Weighty matters, to be sure. When it comes to the actual lived experience of the modern world, however, few other American exports can match the scope and influence of its superhero culture. The Marvel Cinematic Universe is the biggest movie franchise in the global history of film, while separate series based on Spider-Man, the X-Men, and DC Comics characters can also be found in the top 10. Spanning dozens of popular television shows, animation, games, toys, novels, and the comic books themselves, superhero fiction has reached more people in more parts of the world than nearly any other genre. You can find Batman masks for sale from Baton Rouge to Batam, Indonesia. Wherever young and not-so-young people wear T-shirts, a high percentage of them sport the likes of Superman’s stylized S logo, the Flash’s lightning bolt, and Captain America’s shield.
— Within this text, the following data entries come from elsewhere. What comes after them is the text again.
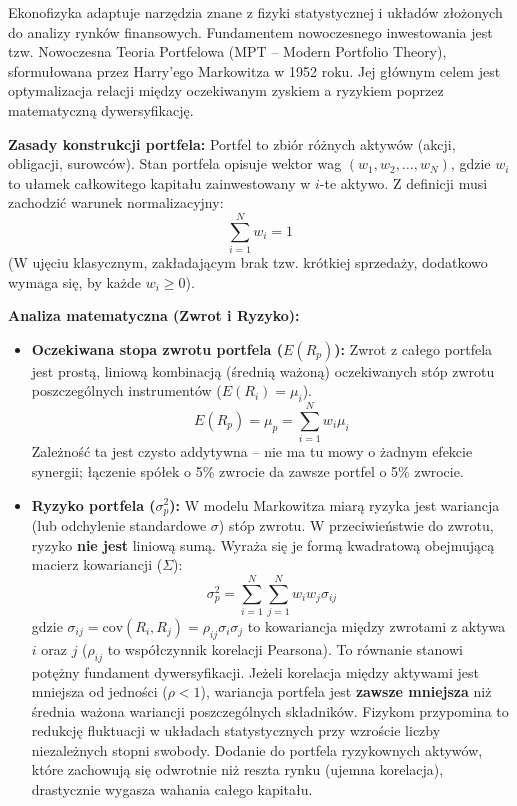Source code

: \documentclass[11pt, a4paper]{article}
\begin{document}
Ekonofizyka adaptuje narzędzia znane z fizyki statystycznej i układów złożonych do analizy rynków finansowych. Fundamentem nowoczesnego inwestowania jest tzw. Nowoczesna Teoria Portfelowa (MPT – Modern Portfolio Theory), sformułowana przez Harry'ego Markowitza w 1952 roku. Jej głównym celem jest optymalizacja relacji między oczekiwanym zyskiem a ryzykiem poprzez matematyczną dywersyfikację.

\textbf{Zasady konstrukcji portfela:}
Portfel to zbiór różnych aktywów (akcji, obligacji, surowców). Stan portfela opisuje wektor wag $(w_1, w_2, \dots, w_N)$, gdzie $w_i$ to ułamek całkowitego kapitału zainwestowany w $i$-te aktywo. Z definicji musi zachodzić warunek normalizacyjny:
\[
\sum_{i=1}^N w_i = 1
\]
(W ujęciu klasycznym, zakładającym brak tzw. krótkiej sprzedaży, dodatkowo wymaga się, by każde $w_i \ge 0$).

\textbf{Analiza matematyczna (Zwrot i Ryzyko):}
\begin{itemize}
    \item \textbf{Oczekiwana stopa zwrotu portfela ($E(R_p)$):}
    Zwrot z całego portfela jest prostą, liniową kombinacją (średnią ważoną) oczekiwanych stóp zwrotu poszczególnych instrumentów ($E(R_i) = \mu_i$).
    \[
    E(R_p) = \mu_p = \sum_{i=1}^N w_i \mu_i
    \]
    Zależność ta jest czysto addytywna – nie ma tu mowy o żadnym efekcie synergii; łączenie spółek o 5\% zwrocie da zawsze portfel o 5\% zwrocie.

    \item \textbf{Ryzyko portfela ($\sigma_p^2$):}
    W modelu Markowitza miarą ryzyka jest wariancja (lub odchylenie standardowe $\sigma$) stóp zwrotu. W przeciwieństwie do zwrotu, ryzyko \textbf{nie jest} liniową sumą. Wyraża się je formą kwadratową obejmującą macierz kowariancji ($\Sigma$):
    \[
    \sigma_p^2 = \sum_{i=1}^N \sum_{j=1}^N w_i w_j \sigma_{ij}
    \]
    gdzie $\sigma_{ij} = \text{cov}(R_i, R_j) = \rho_{ij} \sigma_i \sigma_j$ to kowariancja między zwrotami z aktywa $i$ oraz $j$ ($\rho_{ij}$ to współczynnik korelacji Pearsona). 
    To równanie stanowi potężny fundament dywersyfikacji. Jeżeli korelacja między aktywami jest mniejsza od jedności ($\rho < 1$), wariancja portfela jest \textbf{zawsze mniejsza} niż średnia ważona wariancji poszczególnych składników. Fizykom przypomina to redukcję fluktuacji w układach statystycznych przy wzroście liczby niezależnych stopni swobody. Dodanie do portfela ryzykownych aktywów, które zachowują się odwrotnie niż reszta rynku (ujemna korelacja), drastycznie wygasza wahania całego kapitału.
\end{itemize}
\end{document}
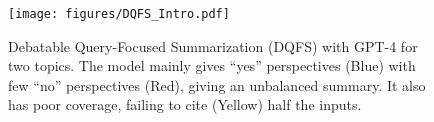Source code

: \begin{figure}
    \centering
    \texttt{[image: figures/DQFS\_Intro.pdf]}
    \caption{\label{fig:intro} Debatable Query-Focused Summarization (DQFS) with GPT-4 for two topics. The model mainly gives ``yes'' perspectives (\colorbox{myblue1}{Blue}) with few ``no'' perspectives (\colorbox{myred1}{Red}), giving an unbalanced summary. It also has poor coverage, failing to cite (\colorbox{myyellow1}{Yellow}) half the inputs.}
\end{figure}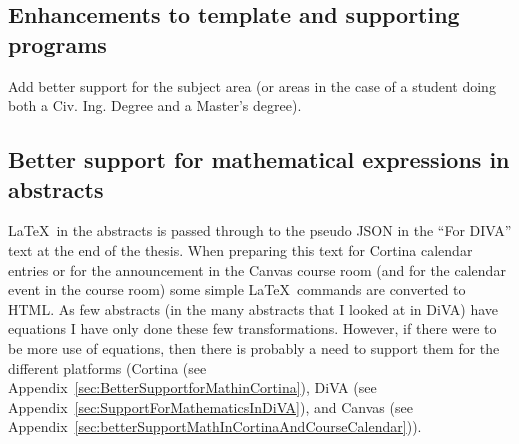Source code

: \subsection{Enhancements to template and supporting programs}
\label{sec:enhancementsToTemplate}
Add better support for the subject area (or areas in the case of a student doing both a Civ. Ing. Degree and a Master’s degree).

\subsection{Better support for mathematical expressions in abstracts}
\label{sec:betterSupportForMathInAbstracts}
\LaTeX~in the abstracts is passed through to the pseudo JSON in the “For DIVA” text at the end of the thesis. When preparing this text for Cortina calendar entries or for the announcement in the Canvas course room (and for the calendar event in the course room) some simple \LaTeX~commands are converted to HTML. As few abstracts (in the many abstracts that I looked at in DiVA) have equations I have only done these few transformations. However, if there were to be more use of equations, then there is probably a need to support them for the different platforms (Cortina (see Appendix~\ref{sec:BetterSupportforMathinCortina}), DiVA (see Appendix~\ref{sec:SupportForMathematicsInDiVA}), and Canvas (see Appendix~\ref{sec:betterSupportMathInCortinaAndCourseCalendar})).


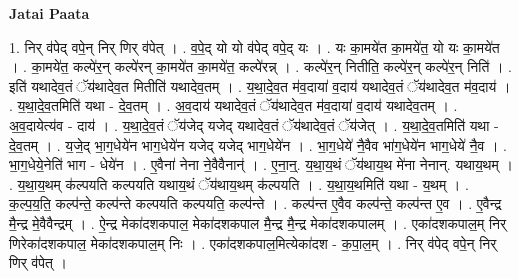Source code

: \documentclass[17pt]{extarticle}
\begin{document}
\textbf{Jatai Paata} \newline

1. निर् व॑पेद् वपे॒न् निर् णिर् व॑पेत् । . व॒पे॒द् यो यो व॑पेद् वपे॒द् यः । . यः का॒मये॑त का॒मये॑त॒ यो यः का॒मये॑त । . का॒मये॑त॒ कल्पे॑र॒न् कल्पे॑रन् का॒मये॑त का॒मये॑त॒ कल्पे॑रन्न् । . कल्पे॑र॒न् नितीति॒ कल्पे॑र॒न् कल्पे॑र॒न् निति॑ । . इति॑ यथादेव॒तं ॅय॑थादेव॒त मितीति॑ यथादेव॒तम् । . य॒था॒दे॒व॒त म॑व॒दाया॑ व॒दाय॑ यथादेव॒तं ॅय॑थादेव॒त म॑व॒दाय॑ । . य॒था॒दे॒व॒तमिति॑ यथा - दे॒व॒तम् । . अ॒व॒दाय॑ यथादेव॒तं ॅय॑थादेव॒त म॑व॒दाया॑ व॒दाय॑ यथादेव॒तम् । . अ॒व॒दायेत्य॑व - दाय॑ । . य॒था॒दे॒व॒तं ॅय॑जेद् यजेद् यथादेव॒तं ॅय॑थादेव॒तं ॅय॑जेत् । . य॒था॒दे॒व॒तमिति॑ यथा - दे॒व॒तम् । . य॒जे॒द् भा॒ग॒धेये॑न भाग॒धेये॑न यजेद् यजेद् भाग॒धेये॑न । . भा॒ग॒धेये॑ नै॒वैव भा॑ग॒धेये॑न भाग॒धेये॑ नै॒व । . भा॒ग॒धेये॒नेति॑ भाग - धेये॑न । . ए॒वैना॑ नेना ने॒वैवैनान्॑ । . ए॒ना॒न्॒. य॒था॒य॒थं ॅय॑थाय॒थ मे॑ना नेनान्. यथाय॒थम् । . य॒था॒य॒थम् क॑ल्पयति कल्पयति यथाय॒थं ॅय॑थाय॒थम् क॑ल्पयति । . य॒था॒य॒थमिति॑ यथा - य॒थम् । . क॒ल्प॒य॒ति॒ कल्प॑न्ते॒ कल्प॑न्ते कल्पयति कल्पयति॒ कल्प॑न्ते । . कल्प॑न्त ए॒वैव कल्प॑न्ते॒ कल्प॑न्त ए॒व । . ए॒वैन्द्र मै॒न्द्र मे॒वैवैन्द्रम् । . ऐ॒न्द्र मेका॑दशकपाल॒ मेका॑दशकपाल मै॒न्द्र मै॒न्द्र मेका॑दशकपालम् । . एका॑दशकपाल॒म् निर् णिरेका॑दशकपाल॒ मेका॑दशकपाल॒म् निः । . एका॑दशकपाल॒मित्येका॑दश - क॒पा॒ल॒म् । . निर् व॑पेद् वपे॒न् निर् णिर् व॑पेत् । \newline
\end{document}
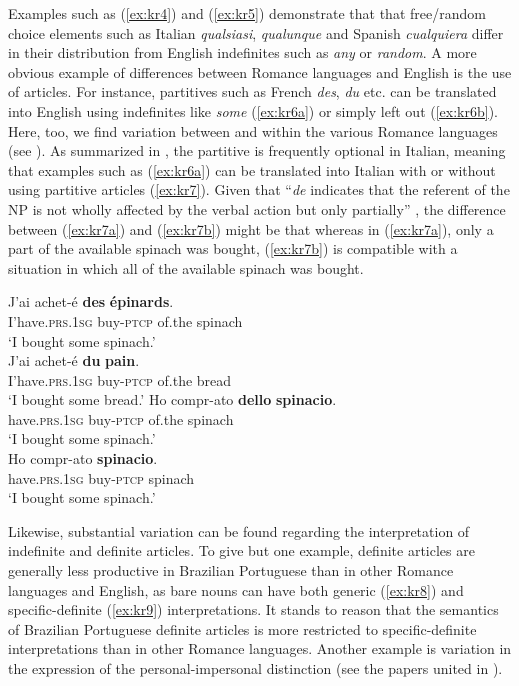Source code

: \documentclass[output=paper,colorlinks,citecolor=brown]{langscibook}
\begin{document}
Examples such as (\ref{ex:kr4}) and (\ref{ex:kr5}) demonstrate that that free/random choice elements such as Italian \textit{qualsiasi}, \textit{qualunque} and Spanish \textit{cualquiera} differ in their distribution from English indefinites such as \textit{any} or \textit{random}. A more obvious example of differences between Romance languages and English is the use of articles. For instance, partitives such as French \textit{des}, \textit{du} etc. can be translated into English using indefinites like \textit{some} (\ref{ex:kr6a}) or simply left out (\ref{ex:kr6b}). Here, too, we find variation between and within the various Romance languages (see \cite{GiustiCardinaletti2018}). As summarized in \citet{CarlierLamiroy2014}, the partitive is frequently optional in Italian, meaning that examples such as (\ref{ex:kr6a}) can be translated into Italian with or without using partitive articles (\ref{ex:kr7}). Given that “\textit{de} indicates that the referent of the NP is not wholly affected by the verbal action but only partially” \citep[55]{Carlier2013}, the difference between (\ref{ex:kr7a}) and (\ref{ex:kr7b}) might be that whereas in (\ref{ex:kr7a}), only a part of the available spinach was bought, (\ref{ex:kr7b}) is compatible with a situation in which all of the available spinach was bought.

\ea
    \ea\label{ex:kr6a} 
    \gll J'ai achet-é \textbf{des} \textbf{épinards}.\\
     I'have.\textsc{prs.1sg} buy-\textsc{ptcp} of.the spinach\\
    \glt ‘I bought some spinach.’\\
    \ex\label{ex:kr6b}
    \gll J'ai achet-é \textbf{du} \textbf{pain}.\\
     I'have.\textsc{prs.1sg} buy-\textsc{ptcp} of.the bread\\
\glt ‘I bought some bread.’ 
    \z
\ex\label{ex:kr7} 
    \ea\label{ex:kr7a} 
    \gll Ho compr-ato \textbf{dello} \textbf{spinacio}.\\
     have.\textsc{prs.1sg} buy-\textsc{ptcp} of.the spinach\\
    \glt ‘I bought some spinach.’\\
    \ex\label{ex:kr7b}
    \gll Ho compr-ato \textbf{spinacio}.\\
     have.\textsc{prs.1sg} buy-\textsc{ptcp} spinach\\
    \glt ‘I bought some spinach.’\\
    \z
\z

Likewise, substantial variation can be found regarding the interpretation of indefinite and definite articles. To give but one example, definite articles are generally less productive in Brazilian Portuguese than in other Romance languages and English, as bare nouns can have both generic (\ref{ex:kr8}) and specific-definite (\ref{ex:kr9}) interpretations. It stands to reason that the semantics of Brazilian Portuguese definite articles is more restricted to specific-definite interpretations than in other Romance languages. Another example is variation in the expression of the personal-impersonal distinction (see the papers united in \citealt{Posio2023}).
\end{document}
To acknowledge the modern craze for superheroes is not necessarily to celebrate it. After all, the concept of American exceptionalism was never properly construed as unalloyed praise. When Alexis de Tocqueville famously used the term in his Democracy in America, for example, he was describing Americans as “exceptionally” neglectful of science, literature, and the arts because of their “exclusively commercial habits.” They could afford to be so neglectful without lapsing into barbarity, he argued, only because of “the proximity of Europe” as a source of civilization from which lowly Americans could borrow.

Now, say detractors of the superhero genre, that cultural flow has clearly reversed its direction—from the U.S. to the rest of the world, with America’s mindless comic-book culture overpowering and ultimately destroying any higher-brow fare in its way. Superhero films draw special scorn. “They are “f—— boring as s—,” film director Ridley Scott told Deadline late last year. “Their scripts are not any f—— good.” The Mexican filmmaker Alejandro Gonzalez Iñárritu once described comic book movies as “poison,” as “cultural genocide, because the audience is so overexposed to plot and explosions and sh– that doesn’t mean nothing about the experience of being human.” Jodie Foster offered a similar take in 2017: “Studios making bad content in order to appeal to the masses and shareholders is like fracking: you get the best return right now but you wreck the earth. It’s ruining the viewing habits of the American population and then ultimately the rest of the world.”